En Japón, a donde Lucía suele viajar todos los años, encontró la inspiración. “El Parque Nacional de Ise-Shima, cerca de Kobe, tiene una costa que forma rías muy similares a las gallegas. Allí también hay mariscadoras que se denominan amas y bucean en busca de abalón al estilo tradicional, sin bombona de oxígeno. Para protegerse tienen montada una red de apoyo. Pensé en las similitudes que existen con las mujeres del mar aquí en Galicia y me lancé a hacerlo realidad abierta a más oficios”, explica Freitas.
Y como a esta mujer nada se le pone por delante, comenzó con las productoras con las que ella trabaja para crear sus menús. Primero fue Pilar Álvarez, una pequeña agricultora que vende como placera en la plaza de Abastos de Santiago, con quien comparte cultivos que trae de sus viajes por el mundo y plantan cada uno en su huerto para comprobar bajo qué condiciones se desarrollan mejor. Después el círculo fue creciendo a queseras, mariscadoras, pescadoras, ganaderas, ceramistas, cocineras y hasta una zoquera
La idea es crear una fundación y promover intercambios para aprender unas de otras, exponer los problemas y dar con soluciones colectivamente. Ser más fuertes. Ahí entra el CISPAC, el centro universitario de investigación gallegocon Lourenzo Fernández Prieto al frente, interesado en apoyar el proyecto para que no se pierda la transmisión de conocimiento. El objetivo es visibilizar y poner en valor el trabajo esencial de estas mujeres, garantes de oficios que representan las raíces y la tradición. Profesionales que dignifican su oficio y son un ejemplo para las nuevas generaciones. La obsesión de Freitas es crear el mayor departamento de i+D con todo este conocimiento para recuperar y crear nuevas recetas.

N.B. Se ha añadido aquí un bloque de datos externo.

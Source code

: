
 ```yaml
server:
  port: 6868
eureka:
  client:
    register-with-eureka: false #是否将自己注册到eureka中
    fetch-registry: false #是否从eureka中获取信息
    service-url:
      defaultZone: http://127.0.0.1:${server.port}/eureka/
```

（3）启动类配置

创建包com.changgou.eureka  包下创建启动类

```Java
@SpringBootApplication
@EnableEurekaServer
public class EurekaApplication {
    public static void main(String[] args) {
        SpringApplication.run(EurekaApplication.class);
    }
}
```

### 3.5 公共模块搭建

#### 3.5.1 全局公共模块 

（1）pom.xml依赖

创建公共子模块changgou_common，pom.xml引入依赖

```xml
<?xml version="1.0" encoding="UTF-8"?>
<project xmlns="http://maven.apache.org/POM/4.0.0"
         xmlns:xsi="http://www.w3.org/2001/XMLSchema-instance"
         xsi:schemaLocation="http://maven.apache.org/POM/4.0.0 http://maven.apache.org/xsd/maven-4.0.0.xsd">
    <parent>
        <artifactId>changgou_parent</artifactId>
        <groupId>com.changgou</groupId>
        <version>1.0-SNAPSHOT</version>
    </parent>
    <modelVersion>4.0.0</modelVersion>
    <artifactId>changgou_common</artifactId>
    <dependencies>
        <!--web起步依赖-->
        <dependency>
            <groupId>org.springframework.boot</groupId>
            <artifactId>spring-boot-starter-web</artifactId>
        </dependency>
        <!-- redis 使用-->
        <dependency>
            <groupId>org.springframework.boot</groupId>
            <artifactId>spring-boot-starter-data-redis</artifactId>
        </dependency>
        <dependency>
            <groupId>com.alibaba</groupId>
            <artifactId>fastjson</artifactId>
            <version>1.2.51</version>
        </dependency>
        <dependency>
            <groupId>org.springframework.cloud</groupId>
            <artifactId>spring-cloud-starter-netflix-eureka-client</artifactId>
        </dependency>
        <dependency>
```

Las vides hacen la ola a su paso, mecidas por el viento de la Ribeira Sacra, la tierra a la que pertenece y por la que se mueve con la familiaridad de toda una vida subiendo y bajando por las escarpadas laderas que hunden sus cimientos en el Miño. Las hojas susurran su agradecimiento desde que decidió en el año 96 dejar de usar herbicidas químicos porque “la tierra estaba enferma y había que volver a cuidarlas como lo hacían mis padres”. Su bodega ‘Diego de Lemos’ logró el primer sello ecológico de Galicia en 2003. Un hito.
Una visionaria pionera, a la que no lograron frenar sus colegas viticultores cuando la tildaban de loca por defender la manera de producir en la que creía. El tiempo le ha dado la razón. Ester es un símbolo. A sus 87 años cuida de que su vinos, con marcada personalidad atlántica, frescos y minerales, “no enfermen a la gente”. Sentados bajo las higueras y los cerezos de su casa, brindamos con ella y con Lucía Freitas por las amas da terra y celebramos el privilegio de haberla conocido.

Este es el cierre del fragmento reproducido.